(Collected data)

Content starts

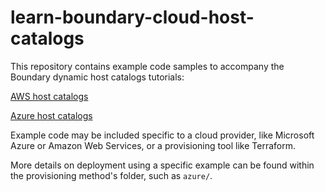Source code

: # learn-boundary-cloud-host-catalogs

This repository contains example code samples to accompany the Boundary dynamic host catalogs tutorials:

[AWS host catalogs](https://developer.hashicorp.com/boundary/tutorials/host-management/aws-host-catalogs)

[Azure host catalogs](https://developer.hashicorp.com/boundary/tutorials/host-management/azure-host-catalogs)

Example code may be included specific to a cloud provider, like Microsoft Azure or Amazon Web Services, or a provisioning tool like Terraform.

More details on deployment using a specific example can be found within the provisioning method's folder, such as `azure/`.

Content ends

▸ **Exercise**: Retype every record as it stands. None of the pictures should appear.

▸ **Answer space**:
Source code

: # learn-boundary-cloud-host-catalogs

This repository contains example code samples to accompany the Boundary dynamic host catalogs tutorials:

[AWS host catalogs](https://developer.hashicorp.com/boundary/tutorials/host-management/aws-host-catalogs)

[Azure host catalogs](https://developer.hashicorp.com/boundary/tutorials/host-management/azure-host-catalogs)

Example code may be included specific to a cloud provider, like Microsoft Azure or Amazon Web Services, or a provisioning tool like Terraform.

More details on deployment using a specific example can be found within the provisioning method's folder, such as `azure/`.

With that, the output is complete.